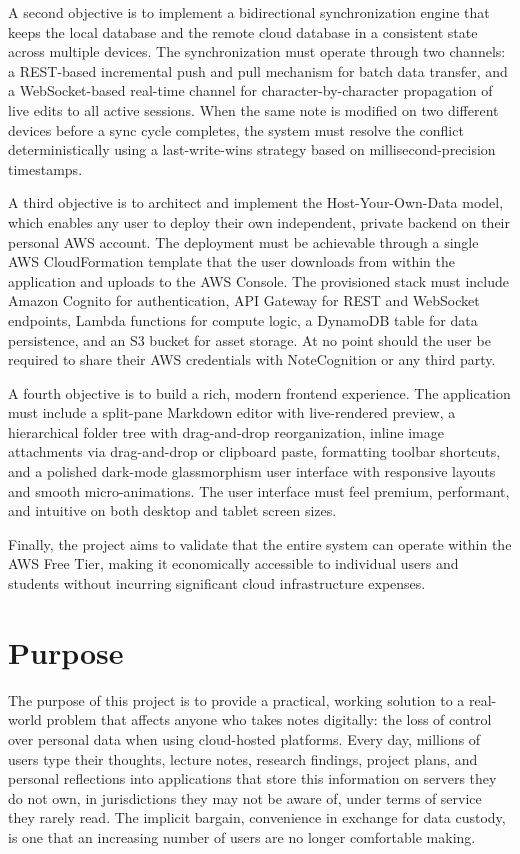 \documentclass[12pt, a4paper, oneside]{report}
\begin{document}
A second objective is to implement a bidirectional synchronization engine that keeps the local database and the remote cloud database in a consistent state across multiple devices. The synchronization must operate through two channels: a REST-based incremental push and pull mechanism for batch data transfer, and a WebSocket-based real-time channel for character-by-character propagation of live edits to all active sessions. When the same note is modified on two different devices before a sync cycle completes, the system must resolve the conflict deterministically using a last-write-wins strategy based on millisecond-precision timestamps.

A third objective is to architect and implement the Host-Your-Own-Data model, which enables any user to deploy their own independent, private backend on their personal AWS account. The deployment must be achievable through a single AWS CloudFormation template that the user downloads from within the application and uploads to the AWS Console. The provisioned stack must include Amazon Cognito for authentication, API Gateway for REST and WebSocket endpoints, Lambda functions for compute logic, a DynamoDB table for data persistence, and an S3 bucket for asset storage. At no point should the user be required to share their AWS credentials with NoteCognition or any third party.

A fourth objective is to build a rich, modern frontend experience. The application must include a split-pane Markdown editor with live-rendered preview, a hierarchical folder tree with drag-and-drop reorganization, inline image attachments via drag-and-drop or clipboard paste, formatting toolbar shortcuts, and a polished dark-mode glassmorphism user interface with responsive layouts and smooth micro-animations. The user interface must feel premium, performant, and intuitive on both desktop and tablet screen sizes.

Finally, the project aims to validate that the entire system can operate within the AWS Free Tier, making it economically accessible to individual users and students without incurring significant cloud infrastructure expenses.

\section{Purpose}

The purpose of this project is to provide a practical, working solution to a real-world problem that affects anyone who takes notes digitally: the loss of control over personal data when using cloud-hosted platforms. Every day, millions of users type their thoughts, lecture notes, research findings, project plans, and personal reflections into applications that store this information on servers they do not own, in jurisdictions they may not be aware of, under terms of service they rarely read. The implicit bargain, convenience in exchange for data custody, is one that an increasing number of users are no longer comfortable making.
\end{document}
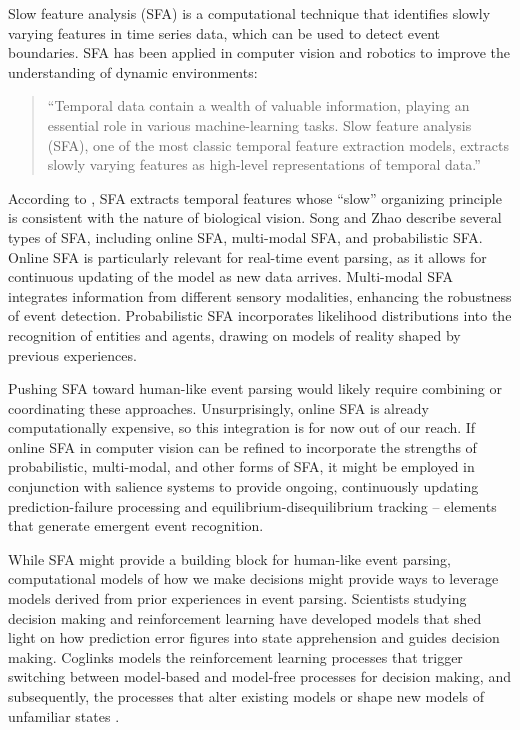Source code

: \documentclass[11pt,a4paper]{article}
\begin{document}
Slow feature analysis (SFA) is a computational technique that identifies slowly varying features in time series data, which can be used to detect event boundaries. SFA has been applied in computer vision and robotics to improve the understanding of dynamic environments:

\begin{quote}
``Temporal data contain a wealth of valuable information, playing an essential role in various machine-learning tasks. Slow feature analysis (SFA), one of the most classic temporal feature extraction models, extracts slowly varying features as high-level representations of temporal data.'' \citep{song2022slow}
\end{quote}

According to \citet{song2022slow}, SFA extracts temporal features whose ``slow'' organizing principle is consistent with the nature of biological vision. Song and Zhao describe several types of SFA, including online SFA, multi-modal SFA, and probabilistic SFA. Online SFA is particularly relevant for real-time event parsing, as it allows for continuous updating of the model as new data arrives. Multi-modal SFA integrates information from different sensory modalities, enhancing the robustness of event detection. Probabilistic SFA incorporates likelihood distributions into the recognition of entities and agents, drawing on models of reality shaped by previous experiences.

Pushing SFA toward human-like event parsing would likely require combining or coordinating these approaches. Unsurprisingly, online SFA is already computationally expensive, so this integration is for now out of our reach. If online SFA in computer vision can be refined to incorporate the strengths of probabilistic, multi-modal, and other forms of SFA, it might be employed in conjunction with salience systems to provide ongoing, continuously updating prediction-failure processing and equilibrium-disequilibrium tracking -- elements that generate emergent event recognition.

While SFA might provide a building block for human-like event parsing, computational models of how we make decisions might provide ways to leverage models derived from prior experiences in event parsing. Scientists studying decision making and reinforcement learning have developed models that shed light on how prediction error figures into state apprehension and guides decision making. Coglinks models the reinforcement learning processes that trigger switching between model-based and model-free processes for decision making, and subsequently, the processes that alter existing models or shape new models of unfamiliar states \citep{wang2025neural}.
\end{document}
++++++++++++++++++++
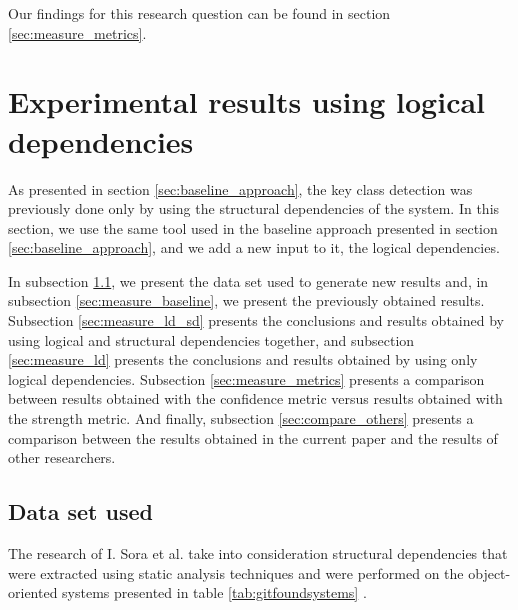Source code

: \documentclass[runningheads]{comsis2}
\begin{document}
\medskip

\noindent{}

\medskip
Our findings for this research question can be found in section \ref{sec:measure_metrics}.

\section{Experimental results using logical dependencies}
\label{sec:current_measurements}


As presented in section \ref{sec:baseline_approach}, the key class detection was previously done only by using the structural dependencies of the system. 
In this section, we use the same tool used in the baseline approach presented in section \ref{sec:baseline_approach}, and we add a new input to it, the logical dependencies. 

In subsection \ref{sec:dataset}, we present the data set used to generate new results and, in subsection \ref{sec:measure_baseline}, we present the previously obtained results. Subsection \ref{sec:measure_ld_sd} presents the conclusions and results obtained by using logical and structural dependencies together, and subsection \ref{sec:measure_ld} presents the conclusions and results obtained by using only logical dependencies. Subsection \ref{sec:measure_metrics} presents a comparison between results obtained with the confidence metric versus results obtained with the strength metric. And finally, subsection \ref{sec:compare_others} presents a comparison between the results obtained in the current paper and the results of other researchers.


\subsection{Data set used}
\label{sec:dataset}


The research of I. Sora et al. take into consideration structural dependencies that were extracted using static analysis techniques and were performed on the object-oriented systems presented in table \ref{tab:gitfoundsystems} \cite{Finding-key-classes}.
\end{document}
++++++++++++++++++++
Your answer must consist solely of the lines above between the line holding "In this section, we" and the line holding "The research of", inclusive, copied exactly.

In this section, we use the same tool used in the baseline approach presented in section \ref{sec:baseline_approach}, and we add a new input to it, the logical dependencies. 

In subsection \ref{sec:dataset}, we present the data set used to generate new results and, in subsection \ref{sec:measure_baseline}, we present the previously obtained results. Subsection \ref{sec:measure_ld_sd} presents the conclusions and results obtained by using logical and structural dependencies together, and subsection \ref{sec:measure_ld} presents the conclusions and results obtained by using only logical dependencies. Subsection \ref{sec:measure_metrics} presents a comparison between results obtained with the confidence metric versus results obtained with the strength metric. And finally, subsection \ref{sec:compare_others} presents a comparison between the results obtained in the current paper and the results of other researchers.


\subsection{Data set used}
\label{sec:dataset}


The research of I. Sora et al. take into consideration structural dependencies that were extracted using static analysis techniques and were performed on the object-oriented systems presented in table \ref{tab:gitfoundsystems} \cite{Finding-key-classes}.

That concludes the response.